Your answer should be the records below, written out exactly.
------------------------------------
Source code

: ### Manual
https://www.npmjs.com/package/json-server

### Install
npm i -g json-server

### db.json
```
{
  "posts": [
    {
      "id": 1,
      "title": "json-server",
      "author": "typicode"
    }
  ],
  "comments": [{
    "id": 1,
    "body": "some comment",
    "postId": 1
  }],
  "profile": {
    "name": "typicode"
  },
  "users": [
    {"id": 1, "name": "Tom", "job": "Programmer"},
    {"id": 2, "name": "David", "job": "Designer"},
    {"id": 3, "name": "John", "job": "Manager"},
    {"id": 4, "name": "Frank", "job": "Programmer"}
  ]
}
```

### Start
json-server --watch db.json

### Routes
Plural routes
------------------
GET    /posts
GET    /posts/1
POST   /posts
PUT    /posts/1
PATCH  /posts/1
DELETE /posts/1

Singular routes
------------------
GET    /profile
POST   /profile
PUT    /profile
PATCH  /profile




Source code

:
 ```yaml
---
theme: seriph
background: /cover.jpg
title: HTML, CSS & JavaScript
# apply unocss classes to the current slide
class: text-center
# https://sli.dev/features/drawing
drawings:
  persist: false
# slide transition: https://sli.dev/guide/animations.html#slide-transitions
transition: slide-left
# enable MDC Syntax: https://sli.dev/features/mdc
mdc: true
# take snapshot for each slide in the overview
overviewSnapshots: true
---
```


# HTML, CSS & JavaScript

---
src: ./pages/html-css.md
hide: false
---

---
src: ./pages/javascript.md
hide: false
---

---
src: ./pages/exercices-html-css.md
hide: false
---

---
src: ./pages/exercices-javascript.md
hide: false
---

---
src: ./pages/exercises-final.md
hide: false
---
------------------------------------
** Response **
Source code

: ### Manual
https://www.npmjs.com/package/json-server

### Install
npm i -g json-server

### db.json
```
{
  "posts": [
    {
      "id": 1,
      "title": "json-server",
      "author": "typicode"
    }
  ],
  "comments": [{
    "id": 1,
    "body": "some comment",
    "postId": 1
  }],
  "profile": {
    "name": "typicode"
  },
  "users": [
    {"id": 1, "name": "Tom", "job": "Programmer"},
    {"id": 2, "name": "David", "job": "Designer"},
    {"id": 3, "name": "John", "job": "Manager"},
    {"id": 4, "name": "Frank", "job": "Programmer"}
  ]
}
```

### Start
json-server --watch db.json

### Routes
Plural routes
------------------
GET    /posts
GET    /posts/1
POST   /posts
PUT    /posts/1
PATCH  /posts/1
DELETE /posts/1

Singular routes
------------------
GET    /profile
POST   /profile
PUT    /profile
PATCH  /profile




Source code

:
 ```yaml
---
theme: seriph
background: /cover.jpg
title: HTML, CSS & JavaScript
# apply unocss classes to the current slide
class: text-center
# https://sli.dev/features/drawing
drawings:
  persist: false
# slide transition: https://sli.dev/guide/animations.html#slide-transitions
transition: slide-left
# enable MDC Syntax: https://sli.dev/features/mdc
mdc: true
# take snapshot for each slide in the overview
overviewSnapshots: true
---
```


# HTML, CSS & JavaScript

---
src: ./pages/html-css.md
hide: false
---

---
src: ./pages/javascript.md
hide: false
---

---
src: ./pages/exercices-html-css.md
hide: false
---

---
src: ./pages/exercices-javascript.md
hide: false
---

---
src: ./pages/exercises-final.md
hide: false
---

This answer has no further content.